The rise and rise of ETFs
Exchange traded funds may be the bane of fund managers, but they’re not the risk their detractors fear they’ll be
The frenetic success of exchange traded funds (ETFs) will not result in a market meltdown, say its supporters.
ETF products had another great year in 2019, with net inflows of $570bn (according to ETFGI, a research firm based in London) bringing total assets under management to $6.3-trillion.
But though this is a vast sum, it is still small in relation to the $127-trillion universe of publicly traded investments worldwide.
Still, the difference doesn’t quite capture the dominance and concentration ETFs enjoy among some instruments, most notably the S&P500, where they cumulatively own about 20% of all shares in the index.
And for many years ETFs have enjoyed the lion’s share of every new dollar saved in the US.
Critics, like Financial Times columnist Jonathan Guthrie, openly question what type of custodians and corporate watchdogs giant ETF companies like Vanguard, BlackRock and State Street will be.
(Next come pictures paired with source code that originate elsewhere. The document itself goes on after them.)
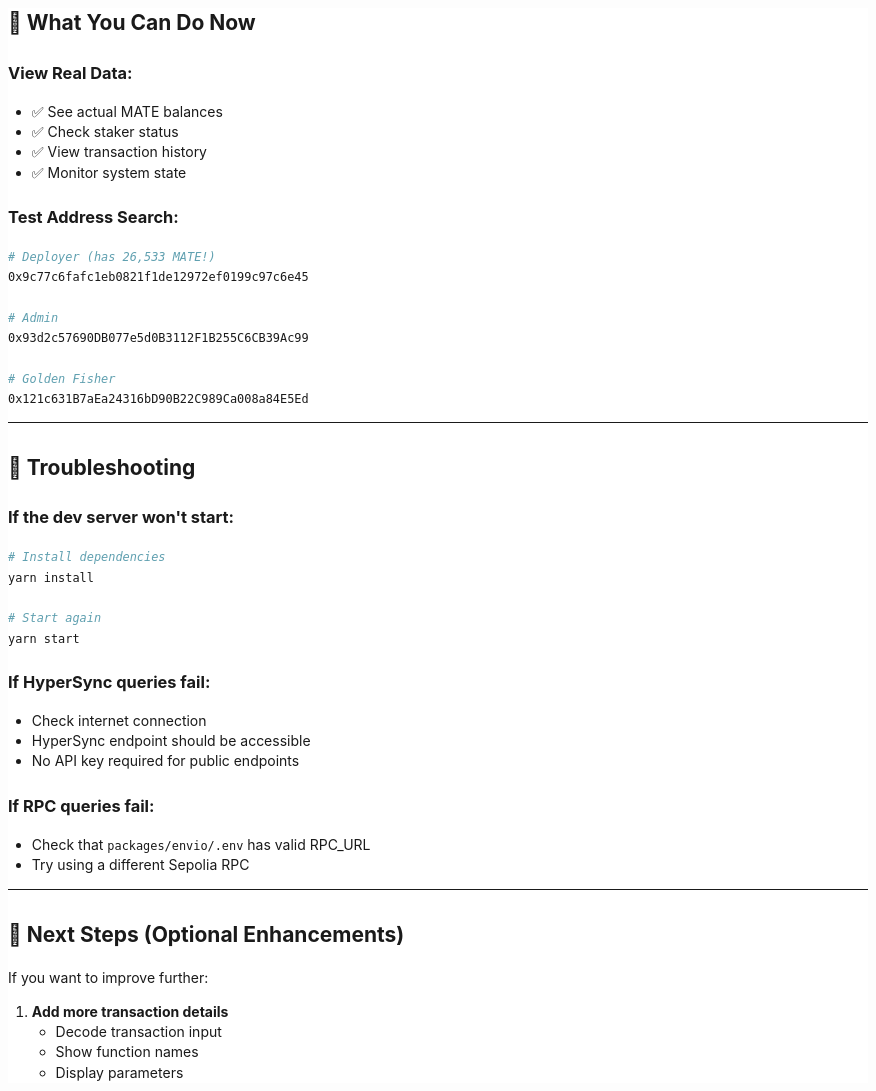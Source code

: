 
## 🎯 What You Can Do Now

### View Real Data:
- ✅ See actual MATE balances
- ✅ Check staker status
- ✅ View transaction history
- ✅ Monitor system state

### Test Address Search:
```bash
# Deployer (has 26,533 MATE!)
0x9c77c6fafc1eb0821f1de12972ef0199c97c6e45

# Admin
0x93d2c57690DB077e5d0B3112F1B255C6CB39Ac99

# Golden Fisher
0x121c631B7aEa24316bD90B22C989Ca008a84E5Ed
```

---

## 🚨 Troubleshooting

### If the dev server won't start:
```bash
# Install dependencies
yarn install

# Start again
yarn start
```

### If HyperSync queries fail:
- Check internet connection
- HyperSync endpoint should be accessible
- No API key required for public endpoints

### If RPC queries fail:
- Check that `packages/envio/.env` has valid RPC_URL
- Try using a different Sepolia RPC

---

## 🎨 Next Steps (Optional Enhancements)

If you want to improve further:

1. **Add more transaction details**
   - Decode transaction input
   - Show function names
   - Display parameters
That is, if passive investment begins to dominate the shares in issue of individual companies, how will these passive instruments behave when it comes to corporate boardrooms?
"The greater the dominance of a few investors, the worse for shareholder democracy," warns Guthrie.
Conventional methodology dictates that when a company enters an index, an ETF which tracks that index must buy that company’s share, and vice versa for those falling out.
In other words, ETF investors are rendered indiscriminate buyers (and sellers).
So as the volume of money poured into these instruments continues to rise, will this create distortions in the prices of the underlying assets?
Nerina Visser, ETF strategist at etfSA, says those arguments simply don’t hold water, because analysts need to distinguish between the trade in ETFs and the trade in the underlying shares the ETF represents.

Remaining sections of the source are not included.